August 11, 2015 – Wouldn’t it be great to join a free trade agreement with 12 countries in the world’s fastest growing region—one that covers 40% of the world’s GDP and one-third of global trade? The Peterson Institute for International Economic estimates that by 2025, the Trans-Pacific Partnership (TPP) could boost Canadian incomes by an additional $10 billion per year and raise global incomes by $295 billion per year. Given our challenge with exports and a slowing economy, who wouldn’t want that?
However, the problem is that TPP is very ambitious. It would be the largest regional trade deal ever and would set a new standard for what trade agreements cover.
One of the fundamental challenges of trade agreements is that it’s easy to point to the industries or companies that struggle with new competition because they’re so vocal. We hear a lot less about who will benefit and who will gain new export deals five years into the future. Canada’s trade with the United States has quadrupled since we signed NAFTA, but nobody could have predicted which companies would flourish.
Some benefits are clear: the high import tariffs paid by Canadian exporters of meat, grain, oil seeds, seafood and certain forest products will drop significantly. Over 65% of Canada’s agricultural exports go to TPP countries. The TPP could double beef sales to Japan.
But for other industries, tariffs aren’t a big deal because they’re already low after years of trade liberalization. For them, the big barriers to trade come from a complicated web of regulations and red tape, like inconsistent customs procedures or regulations that don’t let companies send business data back to Canada.

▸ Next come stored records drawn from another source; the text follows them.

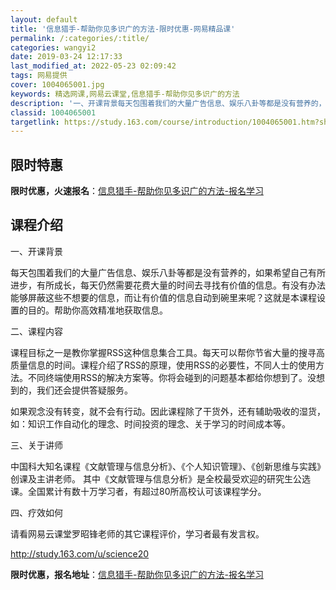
 ```yaml
---
layout: default
title: '信息猎手-帮助你见多识广的方法-限时优惠-网易精品课'
permalink: /:categories/:title/
categories: wangyi2
date: 2019-03-24 12:17:33
last_modified_at: 2022-05-23 02:09:42
tags: 网易提供
cover: 1004065001.jpg
keywords: 精选网课,网易云课堂,信息猎手-帮助你见多识广的方法
description: '一、开课背景每天包围着我们的大量广告信息、娱乐八卦等都是没有营养的，如果希望自己有所进步，有所成长，每天仍然需要花费大量'
classid: 1004065001
targetlink: https://study.163.com/course/introduction/1004065001.htm?share=1&shareId=1025206652&utm_campaign=share&utm_medium=iphoneShare&utm_source=&utm_u=1025206652
---
```


## 限时特惠

**限时优惠，火速报名**：[信息猎手-帮助你见多识广的方法-报名学习](https://study.163.com/course/introduction/1004065001.htm?share=1&shareId=1025206652&utm_campaign=share&utm_medium=iphoneShare&utm_source=&utm_u=1025206652)

## 课程介绍

一、开课背景

每天包围着我们的大量广告信息、娱乐八卦等都是没有营养的，如果希望自己有所进步，有所成长，每天仍然需要花费大量的时间去寻找有价值的信息。有没有办法能够屏蔽这些不想要的信息，而让有价值的信息自动到碗里来呢？这就是本课程设置的目的。帮助你高效精准地获取信息。

二、课程内容

课程目标之一是教你掌握RSS这种信息集合工具。每天可以帮你节省大量的搜寻高质量信息的时间。课程介绍了RSS的原理，使用RSS的必要性，不同人士的使用方法。不同终端使用RSS的解决方案等。你将会碰到的问题基本都给你想到了。没想到的，我们还会提供答疑服务。

如果观念没有转变，就不会有行动。因此课程除了干货外，还有辅助吸收的湿货，如：知识工作自动化的理念、时间投资的理念、关于学习的时间成本等。

三、关于讲师

中国科大知名课程《文献管理与信息分析》、《个人知识管理》、《创新思维与实践》创课及主讲老师。 其中《文献管理与信息分析》是全校最受欢迎的研究生公选课。全国累计有数十万学习者，有超过80所高校认可该课程学分。

四、疗效如何

请看网易云课堂罗昭锋老师的其它课程评价，学习者最有发言权。

http://study.163.com/u/science20

**限时优惠，报名地址**：[信息猎手-帮助你见多识广的方法-报名学习](https://study.163.com/course/introduction/1004065001.htm?share=1&shareId=1025206652&utm_campaign=share&utm_medium=iphoneShare&utm_source=&utm_u=1025206652)


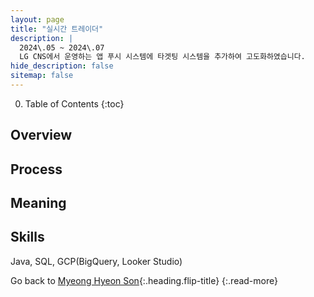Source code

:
 ```yaml
---
layout: page
title: "실시간 트레이더"
description: |
  2024\.05 ~ 2024\.07  
  LG CNS에서 운영하는 앱 푸시 시스템에 타겟팅 시스템을 추가하여 고도화하였습니다.
hide_description: false
sitemap: false
---
```


0. Table of Contents
{:toc}


## Overview




## Process




## Meaning




## Skills

Java, SQL, GCP(BigQuery, Looker Studio)

Go back to [Myeong Hyeon Son](/about/#projects){:.heading.flip-title}
{:.read-more}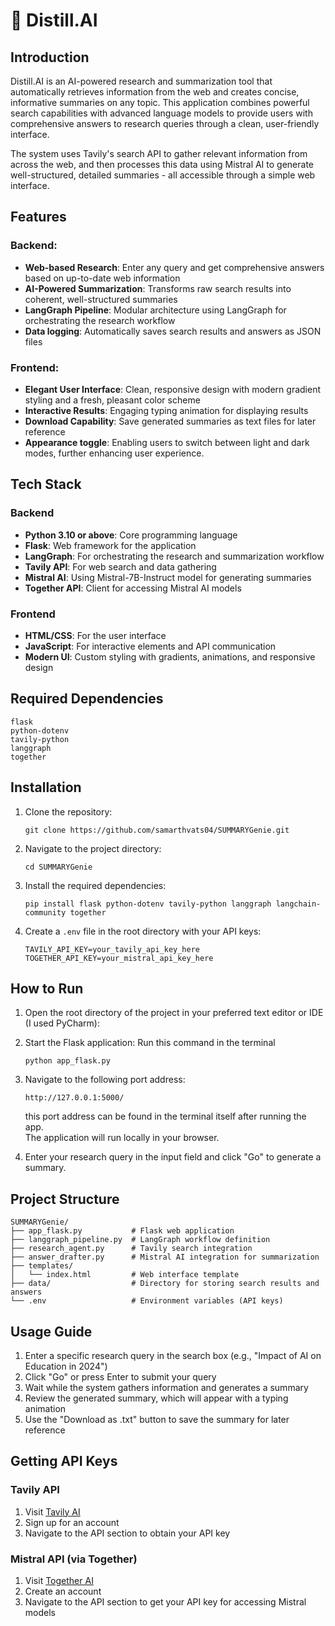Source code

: # 🌊 Distill.AI

## Introduction

Distill.AI is an AI-powered research and summarization tool that automatically retrieves information from the web and creates concise, informative summaries on any topic. This application combines powerful search capabilities with advanced language models to provide users with comprehensive answers to research queries through a clean, user-friendly interface.

The system uses Tavily's search API to gather relevant information from across the web, and then processes this data using Mistral AI to generate well-structured, detailed summaries - all accessible through a simple web interface.

## Features
### Backend:
- **Web-based Research**: Enter any query and get comprehensive answers based on up-to-date web information
- **AI-Powered Summarization**: Transforms raw search results into coherent, well-structured summaries
- **LangGraph Pipeline**: Modular architecture using LangGraph for orchestrating the research workflow
- **Data logging**: Automatically saves search results and answers as JSON files

### Frontend:
- **Elegant User Interface**: Clean, responsive design with modern gradient styling and a fresh, pleasant color scheme
- **Interactive Results**: Engaging typing animation for displaying results
- **Download Capability**: Save generated summaries as text files for later reference
- **Appearance toggle**: Enabling users to switch between light and dark modes, further enhancing user experience. 


## Tech Stack

### Backend
- **Python 3.10 or above**: Core programming language
- **Flask**: Web framework for the application
- **LangGraph**: For orchestrating the research and summarization workflow
- **Tavily API**: For web search and data gathering
- **Mistral AI**: Using Mistral-7B-Instruct model for generating summaries
- **Together API**: Client for accessing Mistral AI models

### Frontend
- **HTML/CSS**: For the user interface
- **JavaScript**: For interactive elements and API communication
- **Modern UI**: Custom styling with gradients, animations, and responsive design

## Required Dependencies

```
flask
python-dotenv
tavily-python
langgraph
together
```

## Installation

1. Clone the repository:
   ```
   git clone https://github.com/samarthvats04/SUMMARYGenie.git
   ```

2. Navigate to the project directory:
   ```
   cd SUMMARYGenie
   ```

3. Install the required dependencies:
   ```
   pip install flask python-dotenv tavily-python langgraph langchain-community together
   ```
   
4. Create a `.env` file in the root directory with your API keys:
   ```
   TAVILY_API_KEY=your_tavily_api_key_here
   TOGETHER_API_KEY=your_mistral_api_key_here
   ```

## How to Run

1. Open the root directory of the project in your preferred text editor or IDE (I used PyCharm):

2. Start the Flask application:
   Run this command in the terminal
   ```
   python app_flask.py
   ```

3. Navigate to the following port address:
   ```
   http://127.0.0.1:5000/
   ```
   this port address can be found in the terminal itself after running the app.<br>
   The application will run locally in your browser.
   
5. Enter your research query in the input field and click "Go" to generate a summary.

## Project Structure

```
SUMMARYGenie/
├── app_flask.py           # Flask web application
├── langgraph_pipeline.py  # LangGraph workflow definition
├── research_agent.py      # Tavily search integration
├── answer_drafter.py      # Mistral AI integration for summarization
├── templates/
│   └── index.html         # Web interface template
├── data/                  # Directory for storing search results and answers
└── .env                   # Environment variables (API keys)
```

## Usage Guide

1. Enter a specific research query in the search box (e.g., "Impact of AI on Education in 2024")
2. Click "Go" or press Enter to submit your query
3. Wait while the system gathers information and generates a summary
4. Review the generated summary, which will appear with a typing animation
5. Use the "Download as .txt" button to save the summary for later reference

## Getting API Keys

### Tavily API
1. Visit [Tavily AI](https://tavily.com/)
2. Sign up for an account
3. Navigate to the API section to obtain your API key

### Mistral API (via Together)
1. Visit [Together AI](https://www.together.ai/)
2. Create an account
3. Navigate to the API section to get your API key for accessing Mistral models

Companies are also worried about risks to their investments and intellectual property and about having to compete with companies that have an unfair advantage because of subsidies or weak environmental and labour standards. By tackling these problems, the TPP will significantly improve the business environment for Canadian financial services, manufacturing, natural resources and high-tech companies.
The stakes are even higher because the 12 members of TPP are just the beginning. Everyone hopes the TPP will expand, bringing in countries like the Philippines South Korea, Thailand and, eventually, China. An expanded membership would boost Canadian incomes by $26 billion and global incomes by $1.9 trillion annually. With all these massive traders, the TPP would be the new rulebook for global commerce.
That’s why we were so excited about last week’s meeting in Maui. The TPP could have been the biggest trade agreement sealed anywhere in the world in the past 20 years. But the deal failed to close because of disagreements, notably on dairy, sugar, automobiles and pharmaceuticals.
We shouldn’t point fingers because every country has its sensitive areas. And it’s harder for politicians, particularly now that Canada and the United States are going into election season.
That’s why it’s more important than ever that Canadian business and Canada’s chambers of commerce raise their voices to say that free trade will help us win more deals, make us wealthier and help us create better, higher-paying jobs. Our future depends on it, so let’s keep trying.